Le parti pris du silence adopté par Fadi Sawan pourrait toutefois lui porter préjudice. Les anciens ministres inculpés ont eu beau jeu de politiser l’affaire et Ali Hassan Khalil et Ghazi Zeaïter de déposer un recours pour suspicion légitime auprès de la Cour de cassation. En attendant le verdict de celle-ci, l’enquête est au point mort.
« Quelqu’un qui ne remettra pas en cause le système »

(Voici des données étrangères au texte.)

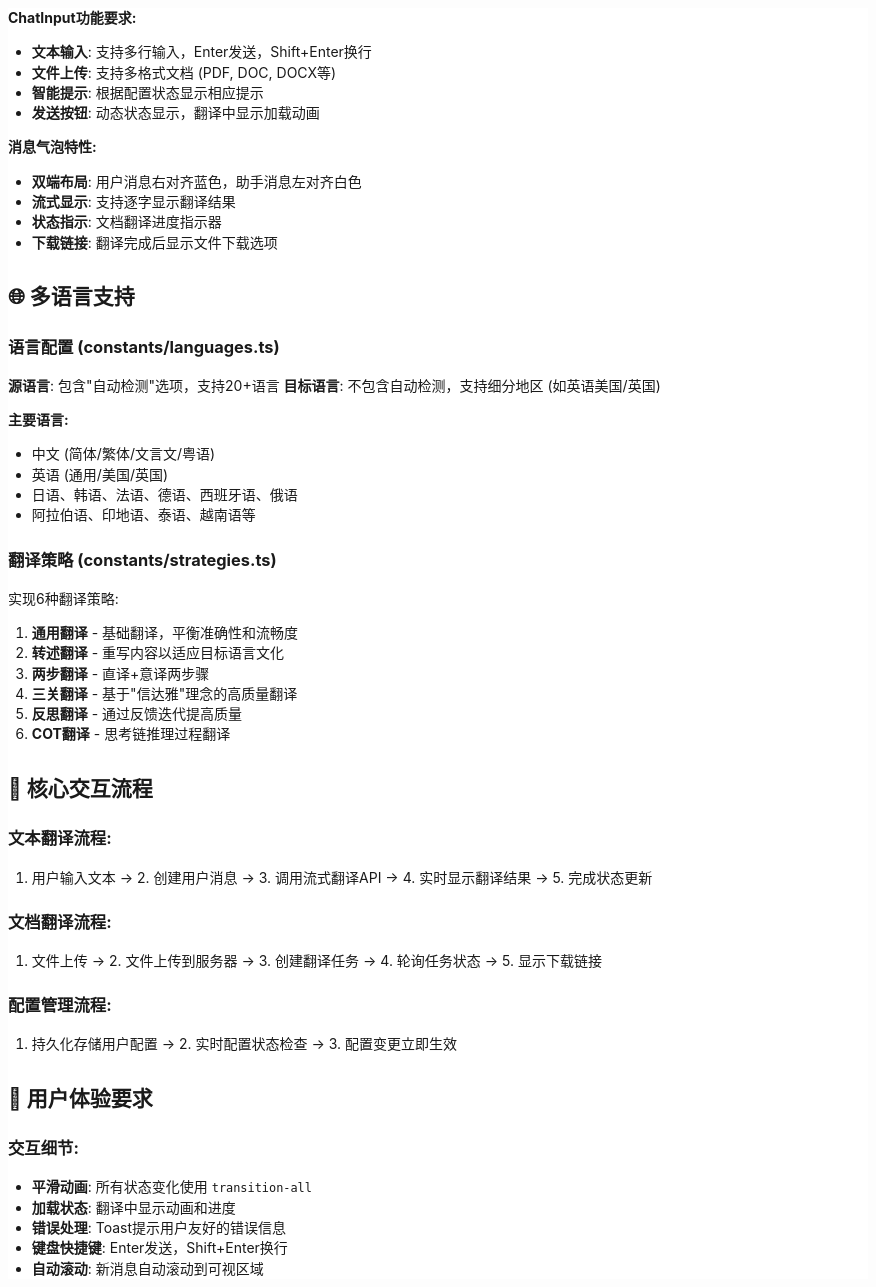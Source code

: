 **ChatInput功能要求:**
- **文本输入**: 支持多行输入，Enter发送，Shift+Enter换行
- **文件上传**: 支持多格式文档 (PDF, DOC, DOCX等)
- **智能提示**: 根据配置状态显示相应提示
- **发送按钮**: 动态状态显示，翻译中显示加载动画

**消息气泡特性:**
- **双端布局**: 用户消息右对齐蓝色，助手消息左对齐白色
- **流式显示**: 支持逐字显示翻译结果
- **状态指示**: 文档翻译进度指示器
- **下载链接**: 翻译完成后显示文件下载选项

## 🌐 多语言支持

### **语言配置 (constants/languages.ts)**
**源语言**: 包含"自动检测"选项，支持20+语言
**目标语言**: 不包含自动检测，支持细分地区 (如英语美国/英国)

**主要语言:**
- 中文 (简体/繁体/文言文/粤语)
- 英语 (通用/美国/英国)  
- 日语、韩语、法语、德语、西班牙语、俄语
- 阿拉伯语、印地语、泰语、越南语等

### **翻译策略 (constants/strategies.ts)**
实现6种翻译策略:
1. **通用翻译** - 基础翻译，平衡准确性和流畅度
2. **转述翻译** - 重写内容以适应目标语言文化
3. **两步翻译** - 直译+意译两步骤
4. **三关翻译** - 基于"信达雅"理念的高质量翻译
5. **反思翻译** - 通过反馈迭代提高质量
6. **COT翻译** - 思考链推理过程翻译

## 🔧 核心交互流程

### **文本翻译流程:**
1. 用户输入文本 → 2. 创建用户消息 → 3. 调用流式翻译API → 4. 实时显示翻译结果 → 5. 完成状态更新

### **文档翻译流程:**
1. 文件上传 → 2. 文件上传到服务器 → 3. 创建翻译任务 → 4. 轮询任务状态 → 5. 显示下载链接

### **配置管理流程:**
1. 持久化存储用户配置 → 2. 实时配置状态检查 → 3. 配置变更立即生效

## 📱 用户体验要求

### **交互细节:**
- **平滑动画**: 所有状态变化使用 `transition-all`
- **加载状态**: 翻译中显示动画和进度
- **错误处理**: Toast提示用户友好的错误信息
- **键盘快捷键**: Enter发送，Shift+Enter换行
- **自动滚动**: 新消息自动滚动到可视区域
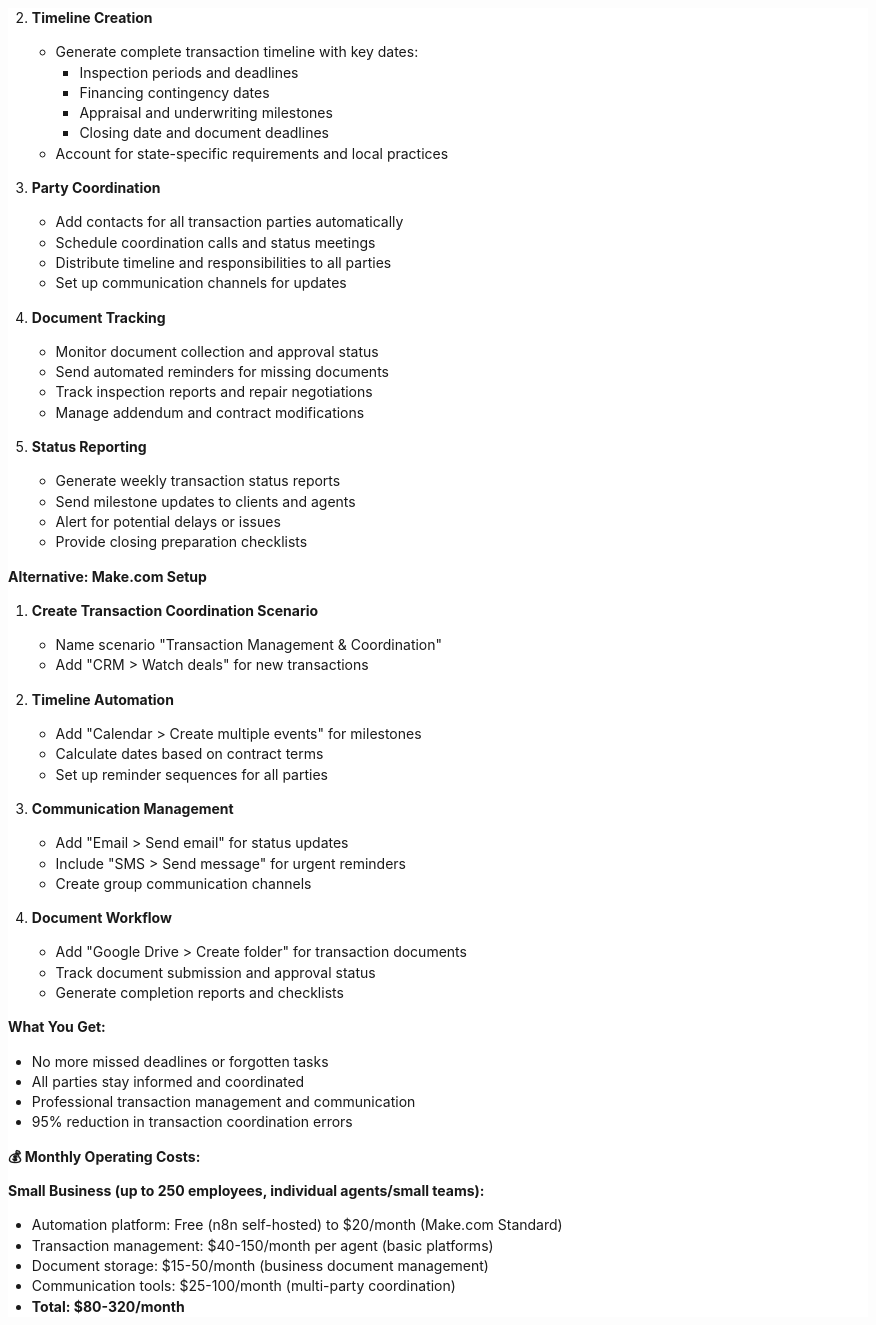 2. **Timeline Creation**
   - Generate complete transaction timeline with key dates:
     - Inspection periods and deadlines
     - Financing contingency dates
     - Appraisal and underwriting milestones
     - Closing date and document deadlines
   - Account for state-specific requirements and local practices

3. **Party Coordination**
   - Add contacts for all transaction parties automatically
   - Schedule coordination calls and status meetings
   - Distribute timeline and responsibilities to all parties
   - Set up communication channels for updates

4. **Document Tracking**
   - Monitor document collection and approval status
   - Send automated reminders for missing documents
   - Track inspection reports and repair negotiations
   - Manage addendum and contract modifications

5. **Status Reporting**
   - Generate weekly transaction status reports
   - Send milestone updates to clients and agents
   - Alert for potential delays or issues
   - Provide closing preparation checklists

**Alternative: Make.com Setup**

1. **Create Transaction Coordination Scenario**
   - Name scenario "Transaction Management & Coordination"
   - Add "CRM > Watch deals" for new transactions

2. **Timeline Automation**
   - Add "Calendar > Create multiple events" for milestones
   - Calculate dates based on contract terms
   - Set up reminder sequences for all parties

3. **Communication Management**
   - Add "Email > Send email" for status updates
   - Include "SMS > Send message" for urgent reminders
   - Create group communication channels

4. **Document Workflow**
   - Add "Google Drive > Create folder" for transaction documents
   - Track document submission and approval status
   - Generate completion reports and checklists

**What You Get:**
- No more missed deadlines or forgotten tasks
- All parties stay informed and coordinated
- Professional transaction management and communication
- 95% reduction in transaction coordination errors

**💰 Monthly Operating Costs:**

**Small Business (up to 250 employees, individual agents/small teams):**
- Automation platform: Free (n8n self-hosted) to $20/month (Make.com Standard)
- Transaction management: $40-150/month per agent (basic platforms)
- Document storage: $15-50/month (business document management)
- Communication tools: $25-100/month (multi-party coordination)
- **Total: $80-320/month**
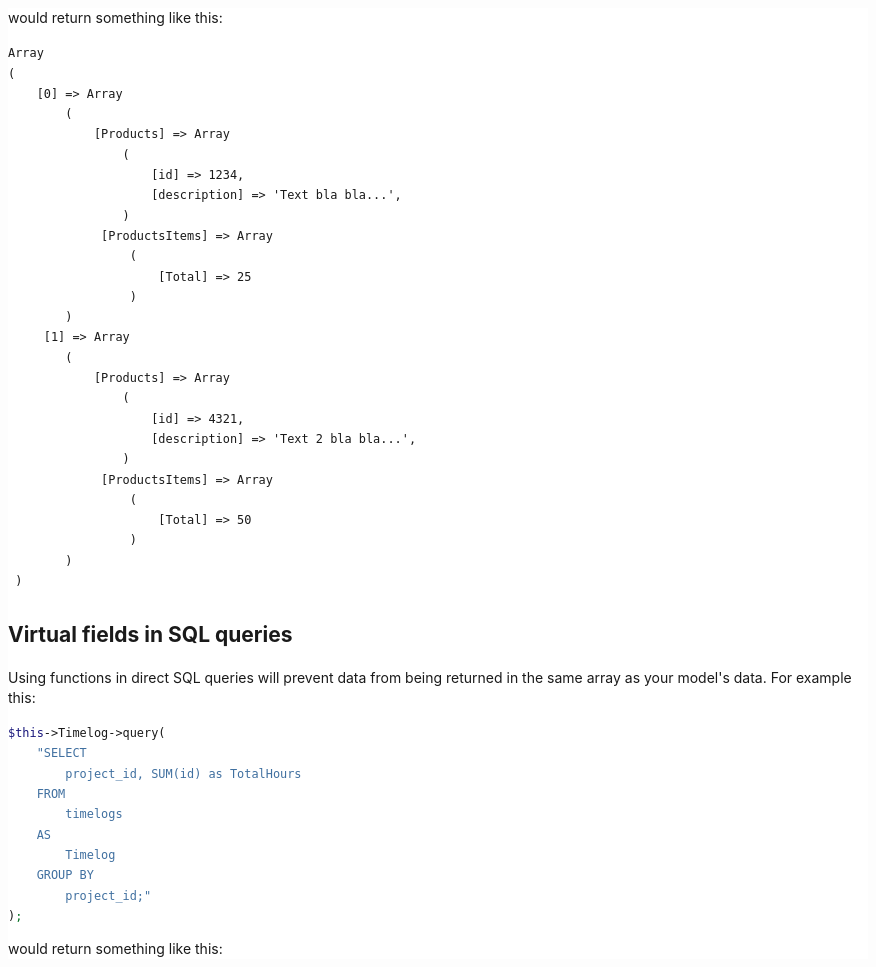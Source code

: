 would return something like this:

``` text
Array
(
    [0] => Array
        (
            [Products] => Array
                (
                    [id] => 1234,
                    [description] => 'Text bla bla...',
                )
             [ProductsItems] => Array
                 (
                     [Total] => 25
                 )
        )
     [1] => Array
        (
            [Products] => Array
                (
                    [id] => 4321,
                    [description] => 'Text 2 bla bla...',
                )
             [ProductsItems] => Array
                 (
                     [Total] => 50
                 )
        )
 )
```

## Virtual fields in SQL queries

Using functions in direct SQL queries will prevent data from being returned in the same array as your model's data.
For example this:

``` php
$this->Timelog->query(
    "SELECT
        project_id, SUM(id) as TotalHours
    FROM
        timelogs
    AS
        Timelog
    GROUP BY
        project_id;"
);
```

would return something like this:
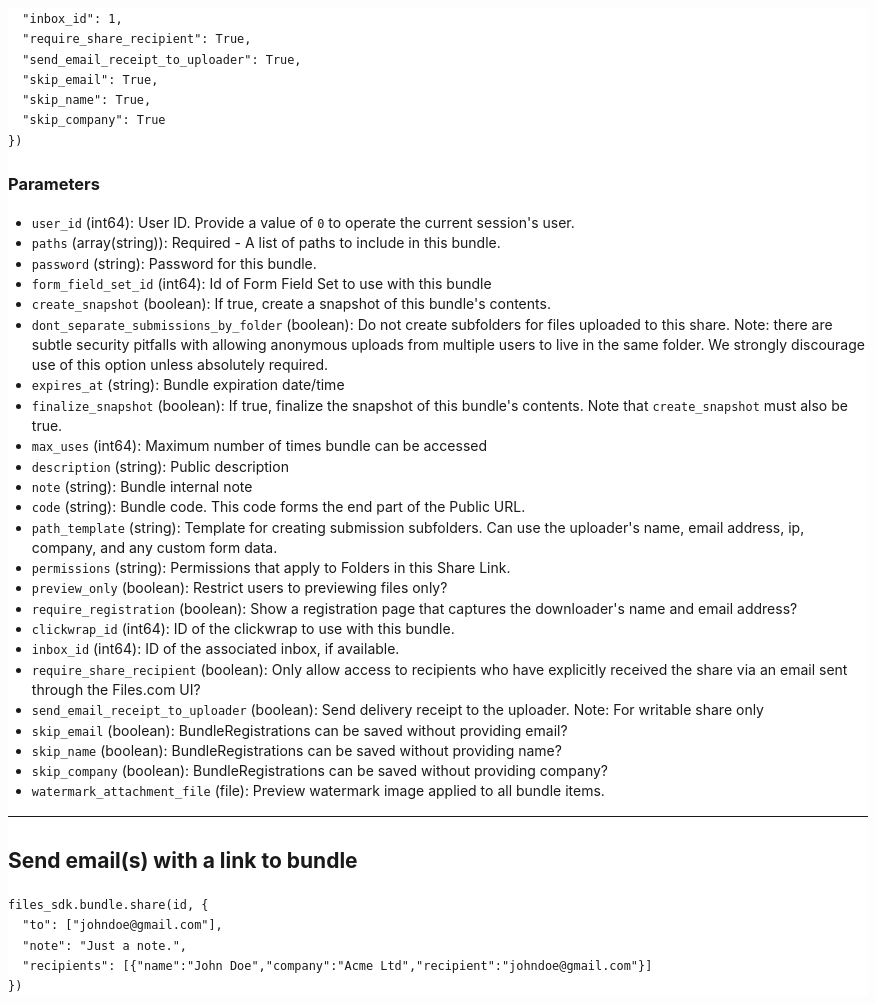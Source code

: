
 ```
  "inbox_id": 1,
  "require_share_recipient": True,
  "send_email_receipt_to_uploader": True,
  "skip_email": True,
  "skip_name": True,
  "skip_company": True
})
```

### Parameters

* `user_id` (int64): User ID.  Provide a value of `0` to operate the current session's user.
* `paths` (array(string)): Required - A list of paths to include in this bundle.
* `password` (string): Password for this bundle.
* `form_field_set_id` (int64): Id of Form Field Set to use with this bundle
* `create_snapshot` (boolean): If true, create a snapshot of this bundle's contents.
* `dont_separate_submissions_by_folder` (boolean): Do not create subfolders for files uploaded to this share. Note: there are subtle security pitfalls with allowing anonymous uploads from multiple users to live in the same folder. We strongly discourage use of this option unless absolutely required.
* `expires_at` (string): Bundle expiration date/time
* `finalize_snapshot` (boolean): If true, finalize the snapshot of this bundle's contents. Note that `create_snapshot` must also be true.
* `max_uses` (int64): Maximum number of times bundle can be accessed
* `description` (string): Public description
* `note` (string): Bundle internal note
* `code` (string): Bundle code.  This code forms the end part of the Public URL.
* `path_template` (string): Template for creating submission subfolders. Can use the uploader's name, email address, ip, company, and any custom form data.
* `permissions` (string): Permissions that apply to Folders in this Share Link.
* `preview_only` (boolean): Restrict users to previewing files only?
* `require_registration` (boolean): Show a registration page that captures the downloader's name and email address?
* `clickwrap_id` (int64): ID of the clickwrap to use with this bundle.
* `inbox_id` (int64): ID of the associated inbox, if available.
* `require_share_recipient` (boolean): Only allow access to recipients who have explicitly received the share via an email sent through the Files.com UI?
* `send_email_receipt_to_uploader` (boolean): Send delivery receipt to the uploader. Note: For writable share only
* `skip_email` (boolean): BundleRegistrations can be saved without providing email?
* `skip_name` (boolean): BundleRegistrations can be saved without providing name?
* `skip_company` (boolean): BundleRegistrations can be saved without providing company?
* `watermark_attachment_file` (file): Preview watermark image applied to all bundle items.


---

## Send email(s) with a link to bundle

```
files_sdk.bundle.share(id, {
  "to": ["johndoe@gmail.com"],
  "note": "Just a note.",
  "recipients": [{"name":"John Doe","company":"Acme Ltd","recipient":"johndoe@gmail.com"}]
})
```
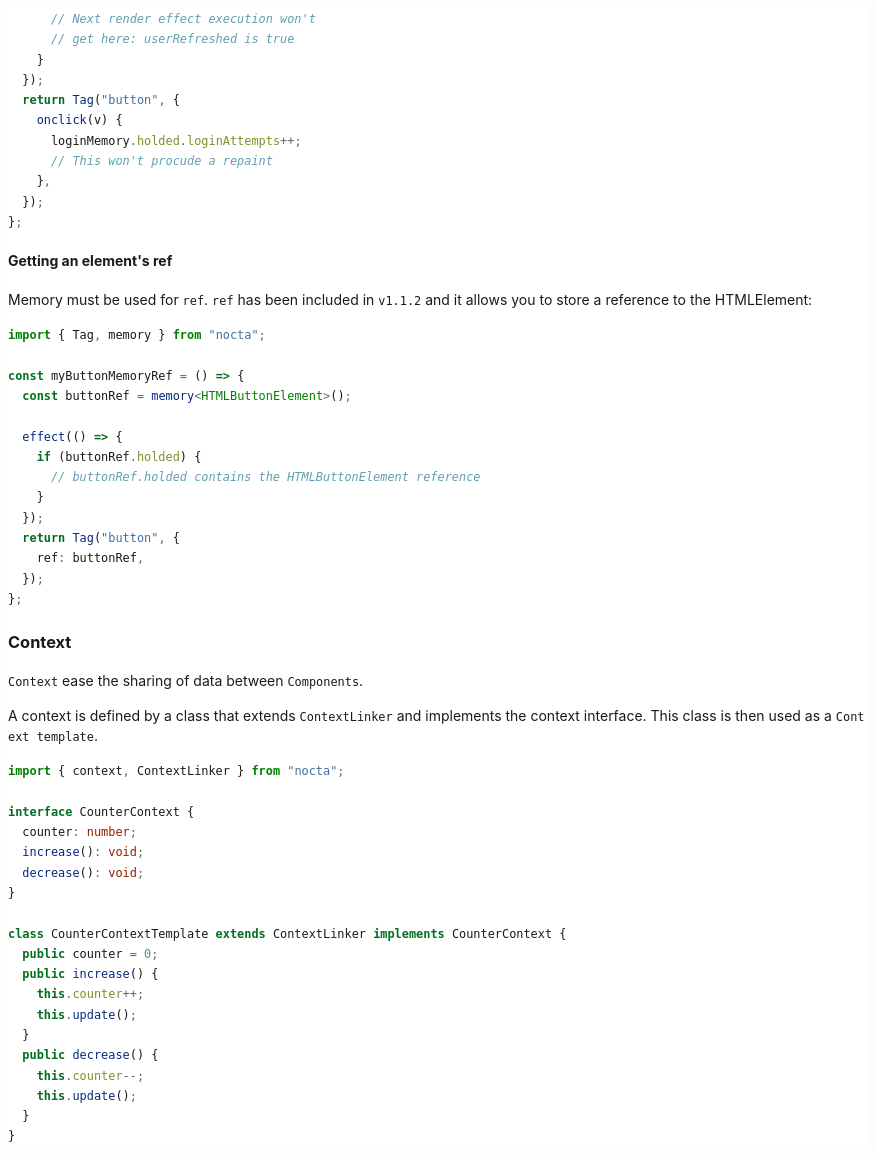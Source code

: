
```ts
      // Next render effect execution won't
      // get here: userRefreshed is true
    }
  });
  return Tag("button", {
    onclick(v) {
      loginMemory.holded.loginAttempts++;
      // This won't procude a repaint
    },
  });
};
```

#### Getting an element's ref

Memory must be used for `ref`. `ref` has been included in `v1.1.2` and it allows you to store a reference to the HTMLElement:

```ts
import { Tag, memory } from "nocta";

const myButtonMemoryRef = () => {
  const buttonRef = memory<HTMLButtonElement>();

  effect(() => {
    if (buttonRef.holded) {
      // buttonRef.holded contains the HTMLButtonElement reference
    }
  });
  return Tag("button", {
    ref: buttonRef,
  });
};
```

### Context

`Context` ease the sharing of data between `Components`.

A context is defined by a class that extends `ContextLinker` and implements the context interface. This class is then used as a `Context template`.

```ts
import { context, ContextLinker } from "nocta";

interface CounterContext {
  counter: number;
  increase(): void;
  decrease(): void;
}

class CounterContextTemplate extends ContextLinker implements CounterContext {
  public counter = 0;
  public increase() {
    this.counter++;
    this.update();
  }
  public decrease() {
    this.counter--;
    this.update();
  }
}
```
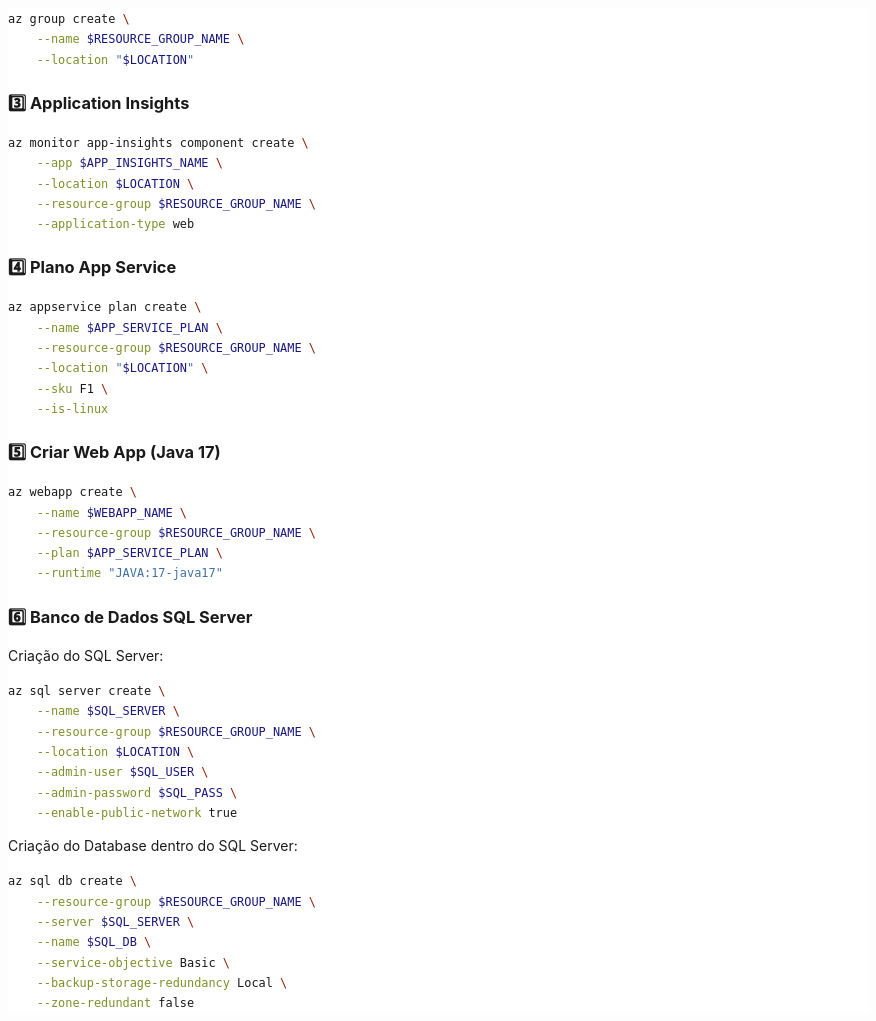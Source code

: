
 ```sh
az group create \
    --name $RESOURCE_GROUP_NAME \
    --location "$LOCATION"
```

### 3️⃣ Application Insights

```sh
az monitor app-insights component create \
    --app $APP_INSIGHTS_NAME \
    --location $LOCATION \
    --resource-group $RESOURCE_GROUP_NAME \
    --application-type web
```

### 4️⃣ Plano App Service

```sh
az appservice plan create \
    --name $APP_SERVICE_PLAN \
    --resource-group $RESOURCE_GROUP_NAME \
    --location "$LOCATION" \
    --sku F1 \
    --is-linux
```

### 5️⃣ Criar Web App (Java 17)

```sh
az webapp create \
    --name $WEBAPP_NAME \
    --resource-group $RESOURCE_GROUP_NAME \
    --plan $APP_SERVICE_PLAN \
    --runtime "JAVA:17-java17"
```

### 6️⃣ Banco de Dados SQL Server

Criação do SQL Server:
```sh
az sql server create \
    --name $SQL_SERVER \
    --resource-group $RESOURCE_GROUP_NAME \
    --location $LOCATION \
    --admin-user $SQL_USER \
    --admin-password $SQL_PASS \
    --enable-public-network true
```

Criação do Database dentro do SQL Server:
```sh
az sql db create \
    --resource-group $RESOURCE_GROUP_NAME \
    --server $SQL_SERVER \
    --name $SQL_DB \
    --service-objective Basic \
    --backup-storage-redundancy Local \
    --zone-redundant false
```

Rien ne prédisposait Fadi Sawan, qui n’a pas donné suite aux sollicitations de L’OLJ, à se retrouver ainsi sur le devant de la scène. Son parcours professionnel mais aussi son caractère l’avaient plutôt destiné à une carrière sans turbulences, discrète, uniforme, presque effacée. Né en 1960, cet ancien de l’Université Saint-Joseph a plus de trente ans de métier dans la magistrature. Avocat général puis juge d’instruction à Baabda, il est depuis 2009 juge d’instruction près le tribunal militaire, et depuis 2018 premier juge d’instruction par intérim de ce tribunal, où il a développé une expertise dans les affaires de terrorisme, dans lesquelles il a rendu des centaines de verdicts. « Le poste qu’il occupe est conforme à une évolution de carrière normale, c’est une bonne indication quant à son absence de connexions politiques », estime un juge sous couvert d’anonymat.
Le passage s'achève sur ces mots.